(Stored data)

------------------------------------------------------------------------

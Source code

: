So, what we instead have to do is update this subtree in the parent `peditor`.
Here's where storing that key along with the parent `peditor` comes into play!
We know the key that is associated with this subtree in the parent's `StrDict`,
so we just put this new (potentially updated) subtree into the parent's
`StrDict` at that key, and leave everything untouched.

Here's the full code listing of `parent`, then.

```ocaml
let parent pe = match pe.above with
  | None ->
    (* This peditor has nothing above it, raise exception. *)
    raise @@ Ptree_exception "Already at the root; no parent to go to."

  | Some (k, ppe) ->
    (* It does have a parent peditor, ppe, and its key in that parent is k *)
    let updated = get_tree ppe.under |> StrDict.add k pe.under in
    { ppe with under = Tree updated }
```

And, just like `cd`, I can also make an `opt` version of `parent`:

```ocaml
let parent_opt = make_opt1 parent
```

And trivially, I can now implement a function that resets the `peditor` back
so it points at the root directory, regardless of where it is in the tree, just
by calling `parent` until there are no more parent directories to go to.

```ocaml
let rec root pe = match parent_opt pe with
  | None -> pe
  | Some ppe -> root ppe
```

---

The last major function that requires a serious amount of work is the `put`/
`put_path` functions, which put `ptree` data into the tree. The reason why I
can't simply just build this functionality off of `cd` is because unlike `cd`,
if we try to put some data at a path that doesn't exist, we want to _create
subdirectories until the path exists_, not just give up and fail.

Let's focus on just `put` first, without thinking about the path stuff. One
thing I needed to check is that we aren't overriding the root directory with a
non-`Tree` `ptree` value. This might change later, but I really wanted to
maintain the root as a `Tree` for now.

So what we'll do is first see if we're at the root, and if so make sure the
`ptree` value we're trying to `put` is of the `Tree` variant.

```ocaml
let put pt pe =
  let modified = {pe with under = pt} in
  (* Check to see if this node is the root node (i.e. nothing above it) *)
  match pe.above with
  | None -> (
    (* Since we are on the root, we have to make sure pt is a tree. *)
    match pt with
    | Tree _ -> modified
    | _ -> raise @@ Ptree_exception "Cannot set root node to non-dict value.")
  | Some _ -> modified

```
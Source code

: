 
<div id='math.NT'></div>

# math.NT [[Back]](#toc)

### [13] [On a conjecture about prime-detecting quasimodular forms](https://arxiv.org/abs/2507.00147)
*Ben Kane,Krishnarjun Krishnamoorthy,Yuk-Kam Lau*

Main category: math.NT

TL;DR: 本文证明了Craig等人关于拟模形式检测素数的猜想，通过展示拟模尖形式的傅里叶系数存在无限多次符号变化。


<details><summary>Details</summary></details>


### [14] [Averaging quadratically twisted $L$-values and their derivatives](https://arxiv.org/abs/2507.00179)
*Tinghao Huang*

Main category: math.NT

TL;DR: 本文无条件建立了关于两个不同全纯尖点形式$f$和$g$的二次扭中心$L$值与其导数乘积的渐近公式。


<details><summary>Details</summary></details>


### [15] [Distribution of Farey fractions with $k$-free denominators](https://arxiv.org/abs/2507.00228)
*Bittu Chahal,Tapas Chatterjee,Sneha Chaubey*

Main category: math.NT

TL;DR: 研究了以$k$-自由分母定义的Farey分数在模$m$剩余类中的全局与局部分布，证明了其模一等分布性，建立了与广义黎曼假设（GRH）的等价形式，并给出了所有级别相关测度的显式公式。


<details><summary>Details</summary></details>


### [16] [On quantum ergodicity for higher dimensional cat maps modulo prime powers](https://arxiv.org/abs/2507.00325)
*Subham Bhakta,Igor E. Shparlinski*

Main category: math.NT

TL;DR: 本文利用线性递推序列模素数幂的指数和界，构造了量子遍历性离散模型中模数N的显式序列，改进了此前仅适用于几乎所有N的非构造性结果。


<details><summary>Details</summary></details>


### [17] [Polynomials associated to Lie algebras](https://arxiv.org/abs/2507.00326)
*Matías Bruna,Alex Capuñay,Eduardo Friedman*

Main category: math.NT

------------------------------------------------------------------------

Exercise instructions :: Within the records, in how many lines does the string "prime" occur? Give the number and no other text.

Solved problem :: 2